[Saved entries]

--------------------

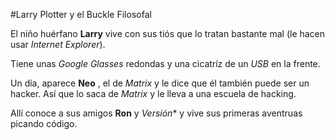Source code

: 
#Larry Plotter y el Buckle Filosofal

El niño huérfano **Larry** vive con sus tiós que lo tratan bastante mal
(le hacen usar *Internet Explorer*).

Tiene unas *Google Glasses* redondas y una cicatríz de un *USB* en la frente.

Un día, aparece **Neo** , el de *Matrix* y le dice que él también puede ser un hacker.
Así que lo saca de *Matrix* y le lleva a una escuela de hacking.

Allí conoce a sus amigos **Ron** y *Versión** y vive sus primeras aventruas picando código.
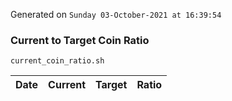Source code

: Generated on `Sunday 03-October-2021 at 16:39:54`

### Current to Target Coin Ratio
`current_coin_ratio.sh`

Date|Current|Target|Ratio
---|---|---|---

--------------------

### Your goal
Please print all the lines above exactly as given and leave out every picture.

### Your solution
Source code

: 
#Larry Plotter y el Buckle Filosofal

El niño huérfano **Larry** vive con sus tiós que lo tratan bastante mal
(le hacen usar *Internet Explorer*).

Tiene unas *Google Glasses* redondas y una cicatríz de un *USB* en la frente.

Un día, aparece **Neo** , el de *Matrix* y le dice que él también puede ser un hacker.
Así que lo saca de *Matrix* y le lleva a una escuela de hacking.

Allí conoce a sus amigos **Ron** y *Versión** y vive sus primeras aventruas picando código.
Source code

: Generated on `Sunday 03-October-2021 at 16:39:54`

### Current to Target Coin Ratio
`current_coin_ratio.sh`

Date|Current|Target|Ratio
---|---|---|---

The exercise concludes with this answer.